=== Exercise directions ===
Reply with one number: the count of lines in the data that hold the string "lstm".

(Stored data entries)
..........
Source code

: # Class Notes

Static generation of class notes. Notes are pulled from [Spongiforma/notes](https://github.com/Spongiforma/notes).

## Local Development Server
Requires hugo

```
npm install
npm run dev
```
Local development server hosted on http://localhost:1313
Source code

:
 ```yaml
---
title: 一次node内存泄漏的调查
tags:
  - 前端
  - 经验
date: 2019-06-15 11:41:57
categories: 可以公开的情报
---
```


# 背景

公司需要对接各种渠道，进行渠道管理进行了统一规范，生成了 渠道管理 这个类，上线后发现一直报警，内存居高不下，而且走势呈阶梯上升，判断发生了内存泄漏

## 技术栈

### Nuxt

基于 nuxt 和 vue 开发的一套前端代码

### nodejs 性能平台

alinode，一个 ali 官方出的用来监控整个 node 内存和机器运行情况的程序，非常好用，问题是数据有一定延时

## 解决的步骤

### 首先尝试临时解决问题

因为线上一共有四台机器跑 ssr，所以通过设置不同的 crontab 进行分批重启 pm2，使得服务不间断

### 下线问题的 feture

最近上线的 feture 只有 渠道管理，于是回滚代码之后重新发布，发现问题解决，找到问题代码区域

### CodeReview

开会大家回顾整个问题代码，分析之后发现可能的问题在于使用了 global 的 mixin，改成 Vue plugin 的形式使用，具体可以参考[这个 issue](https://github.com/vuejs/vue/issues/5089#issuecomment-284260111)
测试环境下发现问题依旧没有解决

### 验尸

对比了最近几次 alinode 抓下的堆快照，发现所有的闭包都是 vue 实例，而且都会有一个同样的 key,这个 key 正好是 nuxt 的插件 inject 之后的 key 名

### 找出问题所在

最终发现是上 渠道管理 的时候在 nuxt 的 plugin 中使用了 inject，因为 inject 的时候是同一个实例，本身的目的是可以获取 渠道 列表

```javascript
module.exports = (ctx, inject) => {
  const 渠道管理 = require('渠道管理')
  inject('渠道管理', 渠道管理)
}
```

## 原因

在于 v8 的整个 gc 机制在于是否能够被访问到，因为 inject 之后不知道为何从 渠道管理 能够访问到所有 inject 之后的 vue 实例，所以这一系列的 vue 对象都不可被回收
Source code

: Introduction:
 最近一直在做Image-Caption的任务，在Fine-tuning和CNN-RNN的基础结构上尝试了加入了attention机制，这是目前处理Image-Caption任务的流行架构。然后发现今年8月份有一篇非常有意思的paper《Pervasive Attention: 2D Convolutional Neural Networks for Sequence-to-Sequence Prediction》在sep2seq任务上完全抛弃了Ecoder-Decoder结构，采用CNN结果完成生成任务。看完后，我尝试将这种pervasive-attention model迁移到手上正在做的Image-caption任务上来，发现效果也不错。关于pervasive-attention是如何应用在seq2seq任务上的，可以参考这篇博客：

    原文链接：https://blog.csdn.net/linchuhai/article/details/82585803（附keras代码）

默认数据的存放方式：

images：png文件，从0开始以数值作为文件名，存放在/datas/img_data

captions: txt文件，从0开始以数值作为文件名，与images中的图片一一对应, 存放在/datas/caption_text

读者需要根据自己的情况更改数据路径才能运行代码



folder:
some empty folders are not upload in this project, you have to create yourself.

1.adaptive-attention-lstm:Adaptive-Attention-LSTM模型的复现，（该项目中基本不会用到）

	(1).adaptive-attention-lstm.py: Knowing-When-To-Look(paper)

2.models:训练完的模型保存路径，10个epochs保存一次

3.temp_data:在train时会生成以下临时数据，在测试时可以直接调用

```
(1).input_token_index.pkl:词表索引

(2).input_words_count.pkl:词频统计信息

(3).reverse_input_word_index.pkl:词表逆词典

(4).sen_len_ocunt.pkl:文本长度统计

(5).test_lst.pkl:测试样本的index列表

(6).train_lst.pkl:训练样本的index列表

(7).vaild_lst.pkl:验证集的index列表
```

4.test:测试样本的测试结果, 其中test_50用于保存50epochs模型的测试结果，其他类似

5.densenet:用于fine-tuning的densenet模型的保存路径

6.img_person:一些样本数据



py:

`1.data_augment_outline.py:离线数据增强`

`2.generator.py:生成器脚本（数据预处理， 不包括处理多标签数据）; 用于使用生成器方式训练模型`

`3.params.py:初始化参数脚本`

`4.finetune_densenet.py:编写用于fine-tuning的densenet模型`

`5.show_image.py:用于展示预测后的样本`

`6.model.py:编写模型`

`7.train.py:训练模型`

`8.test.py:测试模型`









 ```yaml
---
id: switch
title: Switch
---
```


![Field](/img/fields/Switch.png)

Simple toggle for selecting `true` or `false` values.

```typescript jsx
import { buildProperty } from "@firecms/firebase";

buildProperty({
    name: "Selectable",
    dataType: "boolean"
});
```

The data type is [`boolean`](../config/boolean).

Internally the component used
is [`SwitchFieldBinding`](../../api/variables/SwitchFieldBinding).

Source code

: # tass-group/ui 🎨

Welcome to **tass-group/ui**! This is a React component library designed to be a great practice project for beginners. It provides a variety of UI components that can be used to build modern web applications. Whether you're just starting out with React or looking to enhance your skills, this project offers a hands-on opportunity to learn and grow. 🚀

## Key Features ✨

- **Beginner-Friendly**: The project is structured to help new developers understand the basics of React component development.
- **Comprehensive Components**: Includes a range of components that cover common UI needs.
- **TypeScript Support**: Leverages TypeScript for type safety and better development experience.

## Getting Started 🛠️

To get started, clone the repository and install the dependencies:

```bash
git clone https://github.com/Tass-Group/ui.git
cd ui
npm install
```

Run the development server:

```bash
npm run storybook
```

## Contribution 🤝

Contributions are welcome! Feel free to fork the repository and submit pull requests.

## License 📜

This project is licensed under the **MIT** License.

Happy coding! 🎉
..........
=== Response for this exercise ===
2